2011年の福島原発事故は環境中に大量の放射性物質を放出。特に放射性セシウム137は放出量が多く、半減期も約30年と長いため長期的な影響が心配されている。放射性セシウムは樹木には吸収されにくいが、林業再開にあたっては樹木中の放射性セシウム濃度をより低くすることが望ましい。
このため森林総研は、被災地の福島県川内村で事故後の2014年6月に事故の影響を受けていない3年生のヒノキ苗を植えた。植栽地域を8地区に分け、2014年8月とその翌年の4月の二回にわたって、4地区には1ヘクタール当たりカリウム83kg相当の塩化カリウム肥料を撒き、残りの4地区には何も撒かなかった。

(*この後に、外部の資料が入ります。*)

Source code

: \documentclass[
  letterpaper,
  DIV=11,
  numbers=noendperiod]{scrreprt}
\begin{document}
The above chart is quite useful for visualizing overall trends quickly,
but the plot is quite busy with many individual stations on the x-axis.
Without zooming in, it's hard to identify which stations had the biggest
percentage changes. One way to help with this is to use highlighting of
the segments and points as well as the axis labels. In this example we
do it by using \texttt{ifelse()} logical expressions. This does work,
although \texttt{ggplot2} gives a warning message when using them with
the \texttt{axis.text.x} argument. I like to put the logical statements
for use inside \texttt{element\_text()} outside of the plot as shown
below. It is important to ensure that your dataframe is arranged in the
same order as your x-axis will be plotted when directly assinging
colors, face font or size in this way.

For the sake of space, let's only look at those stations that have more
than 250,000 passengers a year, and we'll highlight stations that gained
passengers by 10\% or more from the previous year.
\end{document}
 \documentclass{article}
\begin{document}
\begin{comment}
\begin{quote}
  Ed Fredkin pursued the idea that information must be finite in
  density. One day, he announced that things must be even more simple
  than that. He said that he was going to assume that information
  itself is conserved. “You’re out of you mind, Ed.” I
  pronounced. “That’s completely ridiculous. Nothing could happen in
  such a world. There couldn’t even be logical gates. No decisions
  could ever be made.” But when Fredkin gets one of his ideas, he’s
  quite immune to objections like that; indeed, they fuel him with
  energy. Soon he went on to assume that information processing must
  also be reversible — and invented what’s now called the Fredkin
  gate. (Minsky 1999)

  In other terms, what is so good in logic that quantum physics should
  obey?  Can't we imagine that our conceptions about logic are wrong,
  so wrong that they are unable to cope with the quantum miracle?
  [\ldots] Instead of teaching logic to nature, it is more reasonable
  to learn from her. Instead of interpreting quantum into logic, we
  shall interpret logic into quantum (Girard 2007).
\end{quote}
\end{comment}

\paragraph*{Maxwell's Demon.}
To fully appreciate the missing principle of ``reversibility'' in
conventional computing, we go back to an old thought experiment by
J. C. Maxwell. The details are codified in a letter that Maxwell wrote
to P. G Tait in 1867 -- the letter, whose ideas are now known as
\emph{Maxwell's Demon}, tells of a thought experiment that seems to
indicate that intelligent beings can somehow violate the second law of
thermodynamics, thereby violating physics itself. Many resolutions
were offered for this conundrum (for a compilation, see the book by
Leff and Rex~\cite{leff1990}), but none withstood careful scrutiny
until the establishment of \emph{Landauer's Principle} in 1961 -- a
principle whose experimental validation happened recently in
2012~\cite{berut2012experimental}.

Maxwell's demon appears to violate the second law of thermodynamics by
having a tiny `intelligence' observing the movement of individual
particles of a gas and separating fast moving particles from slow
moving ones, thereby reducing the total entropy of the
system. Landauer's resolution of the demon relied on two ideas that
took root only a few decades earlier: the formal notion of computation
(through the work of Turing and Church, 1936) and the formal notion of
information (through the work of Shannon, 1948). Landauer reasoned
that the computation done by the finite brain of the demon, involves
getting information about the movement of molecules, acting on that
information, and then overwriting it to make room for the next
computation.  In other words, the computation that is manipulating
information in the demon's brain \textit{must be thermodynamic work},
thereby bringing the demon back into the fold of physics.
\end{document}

その後、2015年10月に苗木の各部位の放射性セシウム濃度を調べた。その結果、肥料を撒いた場所の苗木は、何も撒かなかった場所の苗木に比べて、放射性セシウム濃度が針葉で約8分の1、茎や枝、根では4分の1以下に低く抑えられていた。
土壌中のカリウムのうち植物などが吸収できるものを「交換性カリウム」と呼ぶが、今回の実験ではその濃度が低いほど樹木は放射性セシウムを吸収しやすいことが確認できた。反対に、カリウムを撒いて土壌中の交換性カリウムを増やすことが、樹木の放射性セシウム汚染の抑制に有効であることが裏付けられたという。
森林総研は、今後も引き続き植栽したヒノキを長期的に追跡調査してカリウムによる効果の持続性を検証したいとしている。